* _Records_:
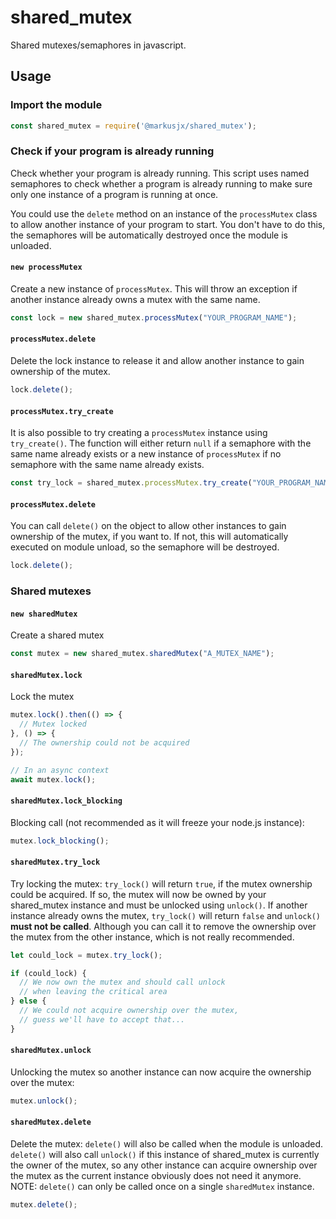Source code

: # shared_mutex

Shared mutexes/semaphores in javascript.
## Usage
### Import the module
```js
const shared_mutex = require('@markusjx/shared_mutex');
```

### Check if your program is already running
Check whether your program is already running.
This script uses named semaphores to check whether a program is already running
to make sure only one instance of a program is running at once. 

You could use the ``delete`` method on an instance of the ``processMutex`` class
to allow another instance of your program to start. You don't have to do this,
the semaphores will be automatically destroyed once the module is unloaded.

#### ``new processMutex``
Create a new instance of ``processMutex``. This will throw an exception if another
instance already owns a mutex with the same name.
```js
const lock = new shared_mutex.processMutex("YOUR_PROGRAM_NAME");
```

#### ``processMutex.delete``
Delete the lock instance to release it and allow another
instance to gain ownership of the mutex.
```js
lock.delete();
```

#### ``processMutex.try_create``
It is also possible to try creating a ``processMutex`` instance using
``try_create()``. The function will either return ``null`` if a
semaphore with the same name already exists or a new instance of
``processMutex`` if no semaphore with the same name already exists.
```js
const try_lock = shared_mutex.processMutex.try_create("YOUR_PROGRAM_NAME");
```

#### ``processMutex.delete``
You can call ``delete()`` on the object to allow other instances to
gain ownership of the mutex, if you want to. If not, this will
automatically executed on module unload, so the semaphore will be
destroyed.
```js
lock.delete();
```

### Shared mutexes
#### ``new sharedMutex``
Create a shared mutex
```js
const mutex = new shared_mutex.sharedMutex("A_MUTEX_NAME");
```

#### ``sharedMutex.lock``
Lock the mutex
```js
mutex.lock().then(() => {
  // Mutex locked
}, () => {
  // The ownership could not be acquired
});

// In an async context
await mutex.lock();
```

#### ``sharedMutex.lock_blocking``
Blocking call (not recommended as it will freeze your node.js instance):
```js
mutex.lock_blocking();
```

#### ``sharedMutex.try_lock``
Try locking the mutex: ``try_lock()`` will return ``true``, if the mutex ownership could
be acquired. If so, the mutex will now be owned by your shared_mutex instance and must be
unlocked using ``unlock()``. If another instance already owns the mutex, ``try_lock()``
will return ``false`` and ``unlock()`` **must not be called**. Although you can call it
to remove the ownership over the mutex from the other instance, which is not really recommended.
```js
let could_lock = mutex.try_lock();

if (could_lock) {
  // We now own the mutex and should call unlock
  // when leaving the critical area 
} else {
  // We could not acquire ownership over the mutex,
  // guess we'll have to accept that...
}
```

#### ``sharedMutex.unlock``
Unlocking the mutex so another instance can now acquire the ownership over the mutex:
```js
mutex.unlock();
```

#### ``sharedMutex.delete``
Delete the mutex: ``delete()`` will also be called when the module is unloaded.
``delete()`` will also call ``unlock()`` if this instance of shared_mutex is
currently the owner of the mutex, so any other instance can acquire ownership
over the mutex as the current instance obviously does not need it anymore.
NOTE: ``delete()`` can only be called once on a single ``sharedMutex`` instance.
```js
mutex.delete();
```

* _Problem to solve_:
Only one part of the material above is to be transcribed, namely the lines starting with the line that has "Shared mutexes/semaphores in javascript." and going on through the line that has "This script uses", exactly as they stand.

* _Expected output_:
Shared mutexes/semaphores in javascript.
## Usage
### Import the module
```js
const shared_mutex = require('@markusjx/shared_mutex');
```

### Check if your program is already running
Check whether your program is already running.
This script uses named semaphores to check whether a program is already running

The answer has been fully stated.